– Точно. Заставляя его страдать. Подчинения недостаточно. Если он не страдает, то как ты можешь быть уверен, что он подчиняется твоей воле, а не своей собственной? Власть есть причинение боли и унижений. Власть – это значит разорвать человеческий разум на куски, а потом сложить его снова, как тебе хочется. Вы начинаете понимать, что за мир мы создаем? Он совершенно противоположен глупым гедонистическим утопиям, которые представляли себе прежние реформаторы. Мир страха, и предательства, и мучений, мир тех, кто топчет, и тех, кого топчут, мир, который, развиваясь и совершенствуясь, будет становиться не менее, а БОЛЕЕ безжалостным. Прогресс в нашем мире будет прогрессом по направлению к боли. Старые цивилизации заявляли, будто они основаны на любви и справедливости. В основании нашей – ненависть. В нашем мире не будет иных эмоций, кроме страха, гнева, триумфа и самоуничижения. Все остальное мы уничтожим – все. Мы уже подавляем способы мышления, доставшиеся нам от дореволюционных времен. Мы уничтожили связи между родителями и детьми, между мужчиной и мужчиной, между мужчиной и женщиной. Никто больше не осмеливается доверять ребенку или другу. Но в будущем вообще не будет ни жен, ни друзей. Детей при рождении станут забирать у матери, как у курицы забирают яйца. Половой инстинкт вытравят. Деторождение станет ежегодной формальностью, как обновление продовольственной карточки. Мы отменим оргазм. Наши неврологи сейчас как раз работают над этим. Не будет никакой верности, за исключением верности Партии. И любви не будет, за исключением любви к Большому Брату. И смеха не будет, за исключением смеха над поверженным врагом. Не будет ни искусства, ни литературы, ни науки. Став всесильными, мы не будем больше нуждаться в науке. Не будет и различия между красотой и уродством. Не будет ни любопытства, ни радости от самого процесса бытия. Мы уничтожим все альтернативные удовольствия. Но всегда – не забывайте об этом, Уинстон, – всегда будет существовать опьянение властью, постоянно усиливающееся и постоянно становящееся более утонченным. Всегда, в любой момент, будет возбуждение от победы и радость от того, что ты топчешь врага, который сейчас беспомощен. Если хотите увидеть будущее, представьте себе ботинок, наступающий на лицо человека – так будет вечно.

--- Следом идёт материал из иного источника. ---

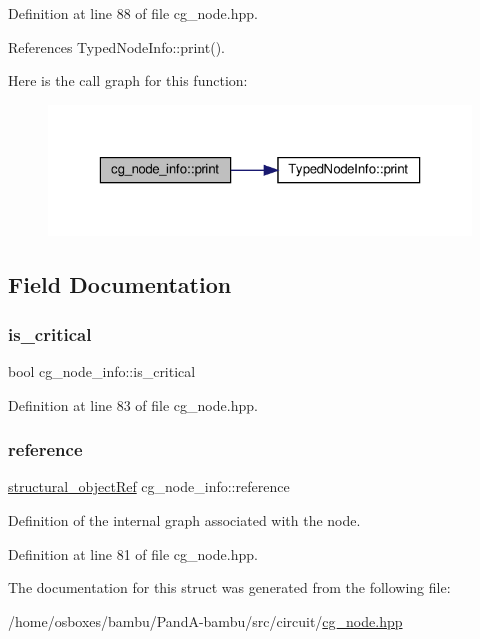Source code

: Definition at line 88 of file cg\+\_\+node.\+hpp.



References Typed\+Node\+Info\+::print().

Here is the call graph for this function\+:
\nopagebreak
\begin{figure}[H]
\begin{center}
\leavevmode
\includegraphics[width=323pt]{d4/d21/structcg__node__info_a010ce271e49a819e639abc65ec0cbdcc_cgraph}
\end{center}
\end{figure}


\subsection{Field Documentation}
\mbox{\label{structcg__node__info_a2216c06cfbe94974c1072139e5e97e83}} 
\subsubsection{\texorpdfstring{is\+\_\+critical}{is\_critical}}
{\footnotesize\ttfamily bool cg\+\_\+node\+\_\+info\+::is\+\_\+critical}



Definition at line 83 of file cg\+\_\+node.\+hpp.

\mbox{\label{structcg__node__info_a539bc087cb00cfeefd4d6d1829af12db}} 
\subsubsection{\texorpdfstring{reference}{reference}}
{\footnotesize\ttfamily \hyperlink{structural__objects_8hpp_a8ea5f8cc50ab8f4c31e2751074ff60b2}{structural\+\_\+object\+Ref} cg\+\_\+node\+\_\+info\+::reference}



Definition of the internal graph associated with the node. 



Definition at line 81 of file cg\+\_\+node.\+hpp.



The documentation for this struct was generated from the following file\+:\begin{DoxyCompactItemize}
\item 
/home/osboxes/bambu/\+Pand\+A-\/bambu/src/circuit/\hyperlink{cg__node_8hpp}{cg\+\_\+node.\+hpp}\end{DoxyCompactItemize}
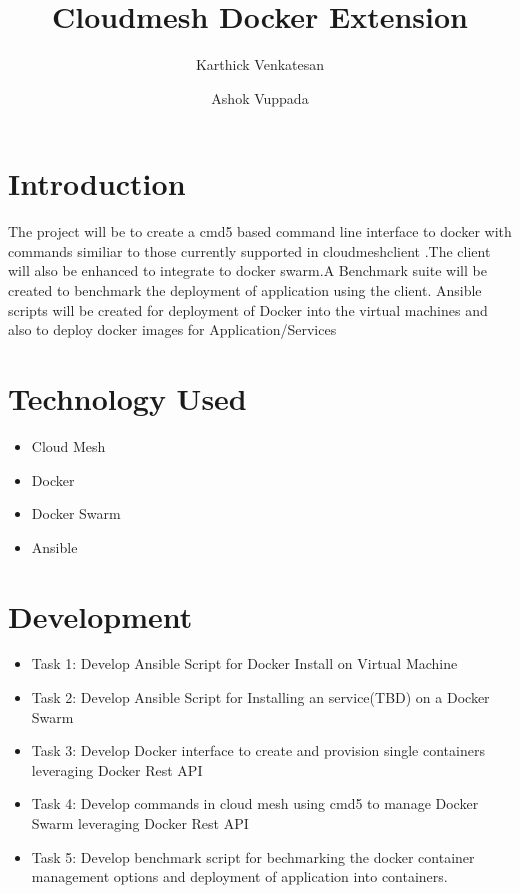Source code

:\documentclass[9pt,twocolumn,twoside]{../../styles/osajnl}
\title{Cloudmesh Docker Extension}
\author[1]{Karthick Venkatesan}
\author[1]{Ashok Vuppada}
\affil[1]{School of Informatics and Computing, Bloomington, IN 47408, U.S.A.}
\begin{document}
\maketitle



\section{Introduction}

The project will be to create a cmd5 based command line interface to docker with commands similiar to those currently supported in cloudmeshclient .The client will also be enhanced to integrate  to docker swarm.A Benchmark suite will be created to benchmark the deployment of application using the client.
Ansible scripts will be created for deployment of Docker into the virtual machines and also to deploy docker images  for Application/Services

\section{Technology Used}

\renewcommand{\labelitemi}{\scriptsize$\square$} 

\begin{itemize}
\item Cloud Mesh
\item Docker
\item Docker Swarm
\item Ansible
\end{itemize}

\section{Development}

\renewcommand{\labelitemi}{\scriptsize$\square$} 

\begin{itemize}
\item Task 1: Develop Ansible Script for Docker Install on Virtual Machine
 
\item Task 2: Develop Ansible Script for Installing an service(TBD) on a Docker Swarm 

\item Task 3: Develop Docker interface to create and provision single containers leveraging Docker Rest API

\item Task 4: Develop commands in cloud mesh using cmd5 to manage Docker Swarm leveraging Docker Rest API

\item Task 5: Develop benchmark script for bechmarking the docker container management options and deployment of application into containers.
\end{itemize}
\end{document}
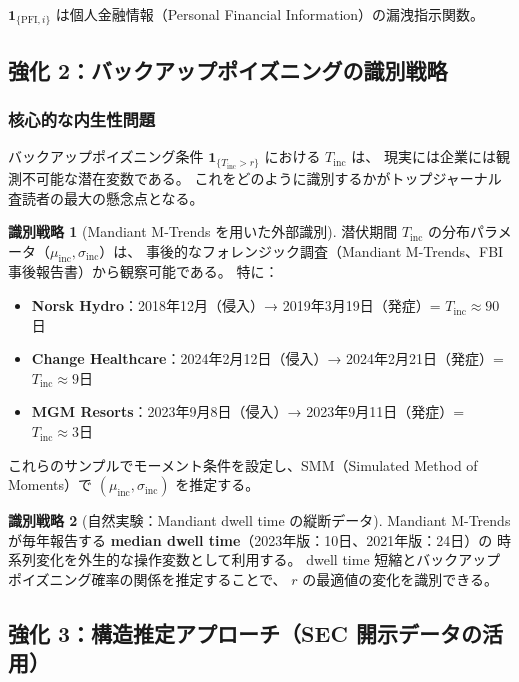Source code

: \documentclass[a4paper,11pt]{article}
\newcommand{\ind}{\mathbf{1}}
\theoremstyle{definition}
\newtheorem{identification}{識別戦略}[section]
\begin{document}
$\ind_{\{\mathrm{PFI},i\}}$ は個人金融情報（Personal Financial Information）の漏洩指示関数。

\subsection{強化 2：バックアップポイズニングの識別戦略}

\subsubsection{核心的な内生性問題}

バックアップポイズニング条件 $\ind_{\{T_{\mathrm{inc}} > r\}}$ における $T_{\mathrm{inc}}$ は、
現実には企業には観測不可能な潜在変数である。
これをどのように識別するかがトップジャーナル査読者の最大の懸念点となる。

\begin{identification}[Mandiant M-Trends を用いた外部識別]
  潜伏期間 $T_{\mathrm{inc}}$ の分布パラメータ（$\mu_{\mathrm{inc}}, \sigma_{\mathrm{inc}}$）は、
  事後的なフォレンジック調査（Mandiant M-Trends、FBI事後報告書）から観察可能である。
  特に：
  \begin{itemize}[leftmargin=1.5em, itemsep=1pt]
    \item \textbf{Norsk Hydro}：2018年12月（侵入）→ 2019年3月19日（発症）= $T_{\mathrm{inc}} \approx 90$日
    \item \textbf{Change Healthcare}：2024年2月12日（侵入）→ 2024年2月21日（発症）= $T_{\mathrm{inc}} \approx 9$日
    \item \textbf{MGM Resorts}：2023年9月8日（侵入）→ 2023年9月11日（発症）= $T_{\mathrm{inc}} \approx 3$日
  \end{itemize}
  これらのサンプルでモーメント条件を設定し、SMM（Simulated Method of Moments）で
  $(\mu_{\mathrm{inc}}, \sigma_{\mathrm{inc}})$ を推定する。
\end{identification}

\begin{identification}[自然実験：Mandiant dwell time の縦断データ]
  Mandiant M-Trends が毎年報告する \textbf{median dwell time}（2023年版：10日、2021年版：24日）の
  時系列変化を外生的な操作変数として利用する。
  dwell time 短縮とバックアップポイズニング確率の関係を推定することで、
  $r$ の最適値の変化を識別できる。
\end{identification}

\subsection{強化 3：構造推定アプローチ（SEC 開示データの活用）}
\end{document}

Он помедлил, будто ожидая, что Уинстон заговорит. Уинстон же снова пытался вжаться в кровать. Он ничего не мог сказать. Сердце его окаменело. О’Брайен продолжил:
– И помните – так будет вечно. На лицо всегда будут наступать. Отступники, враги общества никогда не исчезнут, поэтому их нужно будет снова побеждать и унижать. Все, чему вас подвергли с тех пор, как вы попали к нам в руки, – все это будет продолжаться и ухудшаться. Шпионаж, предательство, аресты, пытки, казни и исчезновения никогда не прекратятся. Это будет мир ужаса не в меньшей степени, чем триумфа. Чем больше власти у Партии, тем меньше будет терпимости: чем слабее оппозиция, тем жестче деспотизм. Гольдштейн и его ложные теории будут жить вечно. Каждый день, каждую секунду они будут терпеть поражение, подвергаться дискредитации, высмеиванию и оплевыванию, но они выживут. Эта драма, которую я разыгрывал с вами семь лет, будет идти на сцене снова и снова – поколение за поколением, и всегда в более изощренной форме. И у нас всегда будет отступник – в нашей власти, – визжащий от боли, сломленный, ничтожный, а в конце совершенно раскаявшийся, спасшийся от самого себя, добровольно ползающий у наших ног. Вот какой мир мы готовим, Уинстон. Мир, где победа будет сменяться победой, а триумф – триумфом и еще одним; и бесконечное давление, давление, давление на нерв власти. Я вижу, вы начинаете понимать, какой это будет мир. В конечном итоге вы будете не просто понимать его. Вы примете его, поприветствуете его и станете его частью.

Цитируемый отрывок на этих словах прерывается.